### Work instruction:
Reproduce, from the line containing "## Setup and Installation" to the last line of the material, every line exactly.

### Source records:
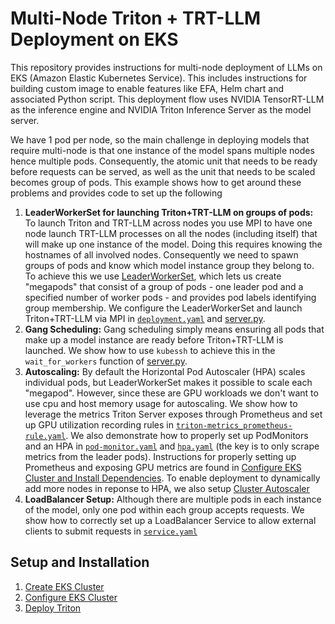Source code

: # Multi-Node Triton + TRT-LLM Deployment on EKS

This repository provides instructions for multi-node deployment of LLMs on EKS (Amazon Elastic Kubernetes Service). This includes instructions for building custom image to enable features like EFA, Helm chart and associated Python script. This deployment flow uses NVIDIA TensorRT-LLM as the inference engine and NVIDIA Triton Inference Server as the model server.

We have 1 pod per node, so the main challenge in deploying models that require multi-node is that one instance of the model spans multiple nodes hence multiple pods. Consequently, the atomic unit that needs to be ready before requests can be served, as well as the unit that needs to be scaled becomes group of pods. This example shows how to get around these problems and provides code to set up the following

 1. **LeaderWorkerSet for launching Triton+TRT-LLM on groups of pods:**  To launch Triton and TRT-LLM across nodes you use MPI to have one node launch TRT-LLM processes on all the nodes (including itself) that will make up one instance of the model. Doing this requires knowing the hostnames of all involved nodes. Consequently we need to spawn groups of pods and know which model instance group they belong to. To achieve this we use [LeaderWorkerSet](https://github.com/kubernetes-sigs/lws/tree/main), which lets us create "megapods" that consist of a group of pods - one leader pod and a specified number of worker pods -  and provides pod labels identifying group membership. We configure the LeaderWorkerSet and launch Triton+TRT-LLM via MPI in [`deployment.yaml`](multinode_helm_chart/chart/templates/deployment.yaml) and [server.py](multinode_helm_chart/containers/server.py).
 2. **Gang Scheduling:** Gang scheduling simply means ensuring all pods that make up a model instance are ready before Triton+TRT-LLM is launched. We show how to use `kubessh` to achieve this in the `wait_for_workers` function of [server.py](multinode_helm_chart/containers/server.py).
 3. **Autoscaling:** By default the Horizontal Pod Autoscaler (HPA) scales individual pods, but LeaderWorkerSet makes it possible to scale each "megapod". However, since these are GPU workloads we don't want to use cpu and host memory usage for autoscaling. We show how to leverage the metrics Triton Server exposes through Prometheus and set up GPU utilization recording rules in [`triton-metrics_prometheus-rule.yaml`](multinode_helm_chart/triton-metrics_prometheus-rule.yaml). We also demonstrate how to properly set up PodMonitors and an HPA in [`pod-monitor.yaml`](multinode_helm_chart/chart/templates/pod-monitor.yaml) and [`hpa.yaml`](multinode_helm_chart/chart/templates/hpa.yaml) (the key is to only scrape metrics from the leader pods). Instructions for properly setting up Prometheus and exposing GPU metrics are found in [Configure EKS Cluster and Install Dependencies](https://github.com/Wenhan-Tan/EKS_Multinode_Triton_TRTLLM/blob/main/Cluster_Setup_Steps.md). To enable deployment to dynamically add more nodes in reponse to HPA, we also setup [Cluster Autoscaler](https://github.com/Wenhan-Tan/EKS_Multinode_Triton_TRTLLM/blob/main/Cluster_Setup_Steps.md#10-install-cluster-autoscaler)
 4. **LoadBalancer Setup:** Although there are multiple pods in each instance of the model, only one pod within each group accepts requests. We show how to correctly set up a LoadBalancer Service to allow external clients to submit requests in [`service.yaml`](multinode_helm_chart/chart/templates/service.yaml)


## Setup and Installation

 1. [Create EKS Cluster](https://github.com/Wenhan-Tan/EKS_Multinode_Triton_TRTLLM/blob/main/EKS_EFS_Creation_Steps.md)
 2. [Configure EKS Cluster](https://github.com/Wenhan-Tan/EKS_Multinode_Triton_TRTLLM/blob/main/Cluster_Setup_Steps.md)
 3. [Deploy Triton](https://github.com/Wenhan-Tan/EKS_Multinode_Triton_TRTLLM/blob/main/Triton_Deployment_Steps.md)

### Completed task:
## Setup and Installation

 1. [Create EKS Cluster](https://github.com/Wenhan-Tan/EKS_Multinode_Triton_TRTLLM/blob/main/EKS_EFS_Creation_Steps.md)
 2. [Configure EKS Cluster](https://github.com/Wenhan-Tan/EKS_Multinode_Triton_TRTLLM/blob/main/Cluster_Setup_Steps.md)
 3. [Deploy Triton](https://github.com/Wenhan-Tan/EKS_Multinode_Triton_TRTLLM/blob/main/Triton_Deployment_Steps.md)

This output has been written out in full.